Today is Wednesday, Oct. 15, the 288th day of 2003. There are 77 days left in the year. On this date
Today is Wednesday, Oct. 15, the 288th day of 2003. There are 77 days left in the year. On this date in 1917, Mata Hari, a Dutch dancer who had spied for the Germans, is executed by a French firing squad outside Paris.
In 1914, the Clayton Antitrust Act is passed. In 1928, the German dirigible "Graf Zeppelin" lands in Lakehurst, N.J., completing its first commercial flight across the Atlantic. In 1937, the Ernest Hemingway novel "To Have and Have Not" is first published. In 1945, the former premier of Vichy France, Pierre Laval, is executed. In 1946, Nazi war criminal Hermann Goering poisons himself hours before he was to have been executed. In 1966, President Johnson signs a bill creating the Department of Transportation. In 1969, peace demonstrators stage activities across the country, including a candlelight march around the White House, as part of a moratorium against the Vietnam War. In 1976, in the first debate of its kind between vice-presidential nominees, Democrat Walter F. Mondale and Republican Bob Dole face off in Houston. In 1990, Soviet President Mikhail S. Gorbachev is named the recipient of the Nobel Peace Prize.
October 15, 1978: Vice President Walter Mondale, on a campaign swing through the Mahoning Valley, says that incumbent Charles J. Carney proved his value to the Valley by his role in forming the Congressional Steel Caucus.
Frustrated in its efforts to work out some political problems, ICX Aviation Inc. is being besieged with unacceptable offers of financing for its proposed $150 million aircraft assembly plant in the Mahoning Valley, says J. Campbell Bryce, who is attempting to put together a financing package.

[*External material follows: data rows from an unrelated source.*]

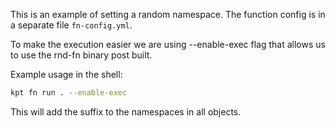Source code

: This is an example of setting a random namespace.  The function config
is in a separate file `fn-config.yml`.

To make the execution easier we are using --enable-exec flag that allows
us to use the rnd-fn binary post built.

Example usage in the shell:
```sh
kpt fn run . --enable-exec
```

This will add the suffix to the namespaces in all objects.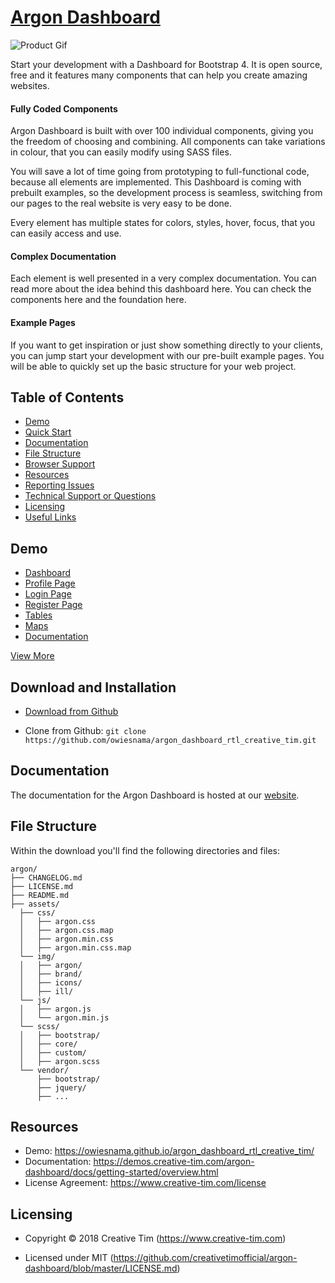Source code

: # [Argon Dashboard](https://www.creative-tim.com/product/argon-dashboard)

![Product Gif](https://s3.amazonaws.com/creativetim_bucket/products/96/original/opt_ad_thumbnail.jpg)

Start your development with a Dashboard for Bootstrap 4. It is open source, free and it features many components that can help you create amazing websites.

#### Fully Coded Components

Argon Dashboard is built with over 100 individual components, giving you the freedom of choosing and combining. All components can take variations in colour, that you can easily modify using SASS files.

You will save a lot of time going from prototyping to full-functional code, because all elements are implemented. This Dashboard is coming with prebuilt examples, so the development process is seamless, switching from our pages to the real website is very easy to be done.

Every element has multiple states for colors, styles, hover, focus, that you can easily access and use.

#### Complex Documentation

Each element is well presented in a very complex documentation. You can read more about the idea behind this dashboard here. You can check the components here and the foundation here.

#### Example Pages

If you want to get inspiration or just show something directly to your clients, you can jump start your development with our pre-built example pages. You will be able to quickly set up the basic structure for your web project.

## Table of Contents

* [Demo](#demo)
* [Quick Start](#quick-start)
* [Documentation](#documentation)
* [File Structure](#file-structure)
* [Browser Support](#browser-support)
* [Resources](#resources)
* [Reporting Issues](#reporting-issues)
* [Technical Support or Questions](#technical-support-or-questions)
* [Licensing](#licensing)
* [Useful Links](#useful-links)


## Demo

- [Dashboard](https://owiesnama.github.io/argon_dashboard_rtl_creative_tim/)
- [Profile Page](https://owiesnama.github.io/argon_dashboard_rtl_creative_tim/examples/profile.html)
- [Login Page](https://owiesnama.github.io/argon_dashboard_rtl_creative_tim/examples/login.html)
- [Register Page](https://owiesnama.github.io/argon_dashboard_rtl_creative_tim/examples/register.html)
- [Tables](https://owiesnama.github.io/argon_dashboard_rtl_creative_tim/examples/tables.html)
- [Maps](https://owiesnama.github.io/argon_dashboard_rtl_creative_tim/examples/maps.html)
- [Documentation](https://owiesnama.github.io/argon_dashboard_rtl_creative_tim/docs/getting-started/overview.html)

[View More](https://demos.creative-tim.com/argon-dashboard)

## Download and Installation

- [Download from Github](https://github.com/owiesnama/argon_dashboard_rtl_creative_tim/archive/master.zip)

- Clone from Github: `git clone https://github.com/owiesnama/argon_dashboard_rtl_creative_tim.git`


## Documentation

The documentation for the Argon Dashboard is hosted at our [website](https://demos.creative-tim.com/argon-dashboard/docs/getting-started/overview.html).

## File Structure

Within the download you'll find the following directories and files:

```
argon/
├── CHANGELOG.md
├── LICENSE.md
├── README.md
├── assets/
  ├── css/
  │   ├── argon.css
  │   ├── argon.css.map
  │   ├── argon.min.css
  │   ├── argon.min.css.map
  └── img/
  │   ├── argon/
  │   ├── brand/
  │   ├── icons/
  │   ├── ill/
  └── js/
  │   ├── argon.js
  │   └── argon.min.js
  └── scss/
  │   ├── bootstrap/
  │   ├── core/
  │   ├── custom/
  │   ├── argon.scss
  └── vendor/
      ├── bootstrap/
      ├── jquery/
      ├── ...

```

## Resources

- Demo: <https://owiesnama.github.io/argon_dashboard_rtl_creative_tim/>
- Documentation: <https://demos.creative-tim.com/argon-dashboard/docs/getting-started/overview.html>
- License Agreement: <https://www.creative-tim.com/license>

## Licensing

- Copyright &copy; 2018 Creative Tim (https://www.creative-tim.com)

- Licensed under MIT (https://github.com/creativetimofficial/argon-dashboard/blob/master/LICENSE.md)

The Youngstown district's troubled industrial plants, especially the steel makers, are running into a costly shortage of railroad cars, which is making it difficult to ship finished products and bring in raw materials.
October 15, 1963: Richard Kosmo, 25, of Oak Hill Ave., is stabbed five times by two hitchhikers who attempted to rob him at Belmont and Madison avenues.
Brosel Alonzo "Bud" Wills, 59, veteran chief of the Hubbard Volunteer Fire Department, dies of a heart attack at his home, shortly after arriving home from fighting a series of grass fires plaguing the area.
Youngstown Mayor Harry Savasten announces that the city's fall rubbish cleanup will begin Oct. 21 in the Brier Hill area and will end Oct. 28 on the city's West Side.
Bricker and Bricker Construction Co. of Salem is awarded the contract to build an $800,000 women's dormitory on the campus of Hiram College. It will be called Miller Hall and will house 152 co-eds.
October 15, 1953: Some 350 Protestant ministers from the Youngstown district get a preview of "Martin Luther," the filmed story of the Roman Catholic priest who denounced the Pope and lit the fires of the Protestant Reformation, at the Warner Theater downtown. The film received nothing but praise from the clergymen.
Six Youngstown College co-eds are vying for the honor of being crowned Homecoming Queen. They are Virginia Shelar, Patricia Oggy, Joan Lantz, Leona Gilboy, Marilyn Korody and Lucille D'Antonio.
Dr. Karl Taylor Compton, internationally known atomic scientist, gives the main address at the dedication of Freeman Science Hall on the campus of Westminster College in New Wilmington, Pa.
October 15, 1928: The German dirigible Graf Zeppelin, bringing the first transatlantic air passengers to the United States, flies over Washington, D.C., before heading for its first port of call, the naval air station at Lakehurst, N.J. The dirigible will have been in flight for 110 hours and covered 6,500 when it berths.
WKBN radio in Youngstown is assigned a new frequency, 570 kilocycles, under modification of a ruling that had assigned it to 1430 kilocycles. Listeners will receive WKBN broadcasts somewhere between 80 and 100 on the radio dial, depending on the design of the set.
Due to the increasing price of oil, the Sebring Manufacturing Corp., composed of the French and Saxon China plants, is experimenting with coal to fire its kilns. Meanwhile Sebring Pottery, Limoges China, Crescent China and the Salem China are experimenting with methods of using gas more efficiently.